Na Alemanha, os partidos tradicionais têm uma política de isolamento, recusando-se a cooperar com o partido de ultradireita Alternativa para a Alemanha (AfD). Essa relutância já não é mais tão forte França, onde o RN passou a contar com 89 deputados na Assembleia Nacional do país desde 2022. Desde então, o governo de coalizão de Macron aprovou várias leis com o apoio do RN, como o endurecimento da legislação sobre imigração.

"Na França, o RN é muito mais contido do que a AfD é na Alemanha", disse Kempin. Le Pen também se distanciou da AfD e passou a se recusar a trabalhar com o partido alemão no Parlamento Europeu.
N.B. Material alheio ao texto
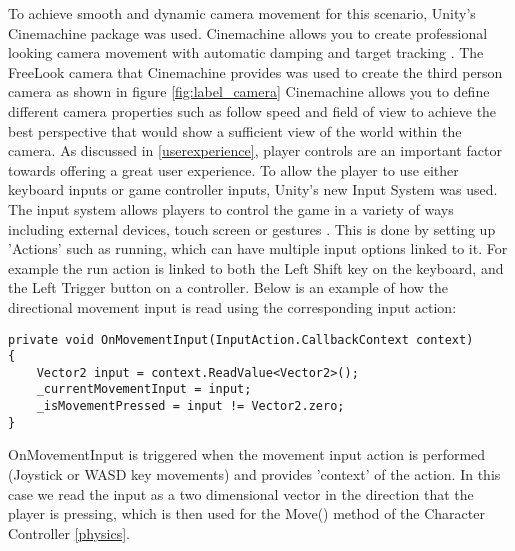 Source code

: \documentclass[10pt]{final_report}
\begin{document}
To achieve smooth and dynamic camera movement for this scenario, Unity's Cinemachine package was used. Cinemachine allows you to create professional looking camera movement with automatic damping and target tracking \cite{onewheelstudio_2021}. The FreeLook camera that Cinemachine provides was used to create the third person camera as shown in figure \ref{fig:label_camera}
Cinemachine allows you to define different camera properties such as follow speed and field of view to achieve the best perspective that would show a sufficient view of the world within the camera. \newline
As discussed in \ref{userexperience}, player controls are an important factor towards offering a great user experience. To allow the player to use either keyboard inputs or game controller inputs, Unity's new Input System was used. The input system allows players to control the game in a variety of ways including external devices, touch screen or gestures \cite{unity_2024_inputsystem}. This is done by setting up 'Actions' such as running, which can have multiple input options linked to it. For example the run action is linked to both the Left Shift key on the keyboard, and the Left Trigger button on a controller. Below is an example of how the directional movement input is read using the corresponding input action:
\begin{verbatim}
private void OnMovementInput(InputAction.CallbackContext context)
{
    Vector2 input = context.ReadValue<Vector2>();
    _currentMovementInput = input;
    _isMovementPressed = input != Vector2.zero;
}
\end{verbatim}
OnMovementInput is triggered when the movement input action is performed (Joystick or WASD key movements) and provides 'context' of the action. In this case we read the input as a two dimensional vector in the direction that the player is pressing, which is then used for the Move() method of the Character Controller \ref{physics}.  \newline
\end{document}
No primeiro turno das eleições para a Assembleia Nacional, o RN apareceu como o partido mais forte, com cerca de 33% dos votos. Uma coisa já é certa: o Reunião Nacional não é mais um pária na política francesa e se tornou elegível para amplos setores da população.

Embora o presidente Macron continue no cargo até 2027, suas opções políticas serão severamente limitadas no futuro, pois ele ainda arrisca ser obrigado a trabalhar com o líder do partido RN, Bardella, como primeiro-ministro.

Mas se o RN não conseguir obter a maioria absoluta no segundo turno, Macron poderá enfrentar uma alternativa igualmente difícil: um impasse na Assembleia Nacional, com os poderes de direita e de esquerda se obstruindo mutuamente.

Para o líder do RN, Bardella, no entanto, tornar-se primeiro-ministro é apenas a primeira parte do plano. Na eleição presidencial de 2027, Le Pen, apesar de ter perdido duas vezes para Emmanuel Macron em disputas anteriores, planeja concorrer pela quarta vez. Só que dessa vez, sem Macron, pois ele não poderá concorrer novamente em 2027. E se tudo caminhar como o planejado, Le Pen tem uma boa chance de vencer.

Se isso acontecer, "estaremos em uma Europa muito diferente", reflete Kempin.

"Marine Le Pen, como Giorgia Meloni na Itália, permaneceria na UE para virá-la de cabeça para baixo, esvaziá-la e remodelá-la de acordo com suas ideias", alerta Ringel, do Instituto Franco-Alemão.

Nos próximos meses, o governo alemão terá de se preparar para tempos difíceis nas relações com seu maior vizinho.